Significant Pressure Differences Between Solid-State and Water Perfused Systems in Lower Esophageal Sphincter Measurement
Heinz Wykypiel*1, Ronald a. Hinder2, Kenneth R. Devault3, Gerold J. Wetscher4, Alexander Klaus1, Paul J. Klingler1
1Department of General and Transplant Surgery, Medical University Innsbruck, Innsbruck, Austria; 2Department of Surgery, Mayo Clinic Jacksonville, Jacksonville, FL; 3Department of Gastroenterology, Mayo Clinic Jacksonville, Jacksonville, FL; 4Department of Surgery, General Hospital Schwaz, Schwaz, Austria
Objective: To compare lower esophageal sphincter (LES) measurements obtained with water-perfused manometry with a new solid-state technique.Normal values for LES resting pressure in suspected GERD (gastroesophageal reflux disease)-patients have been established using water-perfused manometry. These standard-values are also applied using new solid-state techniques, although they have never been compared before.

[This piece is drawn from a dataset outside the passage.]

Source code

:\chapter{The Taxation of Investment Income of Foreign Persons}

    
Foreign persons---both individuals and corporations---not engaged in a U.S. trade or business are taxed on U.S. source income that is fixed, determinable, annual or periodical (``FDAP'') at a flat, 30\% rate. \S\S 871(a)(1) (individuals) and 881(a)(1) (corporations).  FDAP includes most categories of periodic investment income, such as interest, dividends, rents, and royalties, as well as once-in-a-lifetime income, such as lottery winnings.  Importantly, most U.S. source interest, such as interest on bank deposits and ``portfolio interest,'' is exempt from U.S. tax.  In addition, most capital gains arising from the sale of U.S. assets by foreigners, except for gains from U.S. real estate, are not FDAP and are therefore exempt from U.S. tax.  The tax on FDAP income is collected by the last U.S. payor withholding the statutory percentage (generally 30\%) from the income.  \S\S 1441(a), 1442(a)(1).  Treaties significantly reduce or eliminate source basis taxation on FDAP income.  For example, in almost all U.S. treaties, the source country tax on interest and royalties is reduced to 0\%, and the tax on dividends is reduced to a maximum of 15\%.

Methods: Thirty healthy subjects were studied twice on the same day: Technique 1: Station pull through using a water perfused catheter with ports arranged at 0, 90, 180 and 270 degrees which were averaged to give a mean LES pressure. Technique 2: Solid-state circumferential probe with a single station pull through. Data were collected using the same computer system and program. The LES pressures were randomly and blindly analyzed.Results:28 subjects of 30 were analyzed. Using the solid state system, the mean LES pressure was higher (26.6 vs. 21.7 mm Hg, p < 0.02) and 24 of 28 (85%) individual measurements were higher. The correlation between the two sets of measurements was also poor (r=0.54). Two subjects had a hypertensive LES by solid state (53.4 and 41.9 mm Hg) while their pressures were normal with water perfused manometry (19.4 and 23.4 mm Hg). The distal esophageal pressures (mean of pressure at 3 and 8 cm above LES) were the same with the two techniques.
Conclusions: In normal control subjects LES measurement using circumferential solid-state transducers yields higher pressures than standard water perfused manometric measurement. Which system yields the more accurate measurement of the physiologic LES remains to be determined.